**WORK INSTRUCTIONS:**
Across the entries below, count the lines in which the word "subset" occurs. Reply with the count alone.

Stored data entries
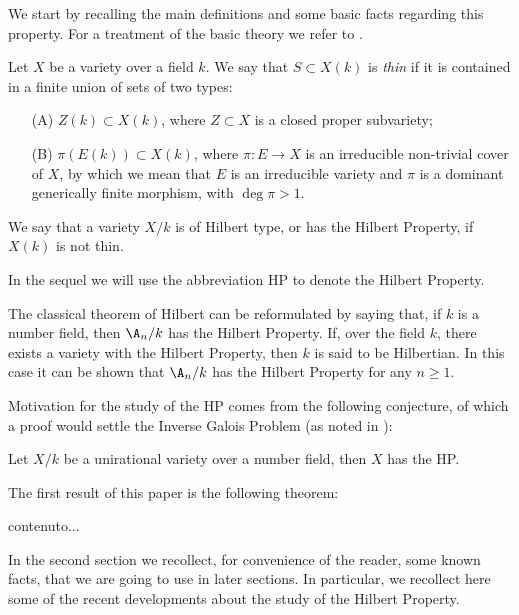 

We start by recalling the main definitions and some basic facts regarding this property. For a treatment of the basic theory we refer to \cite{Serre}.

\begin{definition}
	Let $X$ be a variety over a field $k$. We say that $S \subset X(k)$ is \emph{thin} if it is contained in a finite union of sets of two types:
	\begin{itemize}
		\item[(A)] $Z(k)\subset X(k)$, where $Z \subset X$ is a closed proper subvariety;
		\item[(B)] $\pi(E(k)) \subset X(k)$, where $\pi:E \longrightarrow X$ is an irreducible non-trivial cover of $X$, by which we mean that $E$ is an irreducible variety and $\pi$ is a dominant generically finite morphism, with $\deg \pi>1$.
	\end{itemize}
\end{definition}
\begin{definition}
	We say that a variety $X/k$ is of Hilbert type, or has the Hilbert Property, if $X(k)$ is not thin.
\end{definition}
In the sequel we will use the abbreviation HP to denote the Hilbert Property.

The classical theorem of Hilbert can be reformulated by saying that, if $k$ is a number field, then $\A_n/k$ has the Hilbert Property. If, over the field $k$, there exists a variety with the Hilbert Property, then $k$ is said to be Hilbertian. In this case it can be shown that $\A_n/k$ has the Hilbert Property for any $n \geq 1$.

Motivation for the study of the HP comes from the following conjecture, of which a proof would settle the Inverse Galois Problem (as noted in \cite{congetturastrong}):
\begin{conjecture}\label{congetturona}
	Let $X/k$ be a unirational variety over a number field, then $X$ has the HP.
\end{conjecture}

The first result of this paper is the following theorem:

\begin{theorem}
	contenuto...
\end{theorem}

In the second section we recollect, for convenience of the reader, some known facts, that we are going to use in later sections. In particular, we recollect here some of the recent developments about the study of the Hilbert Property.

**SOLVED EXERCISE:**
3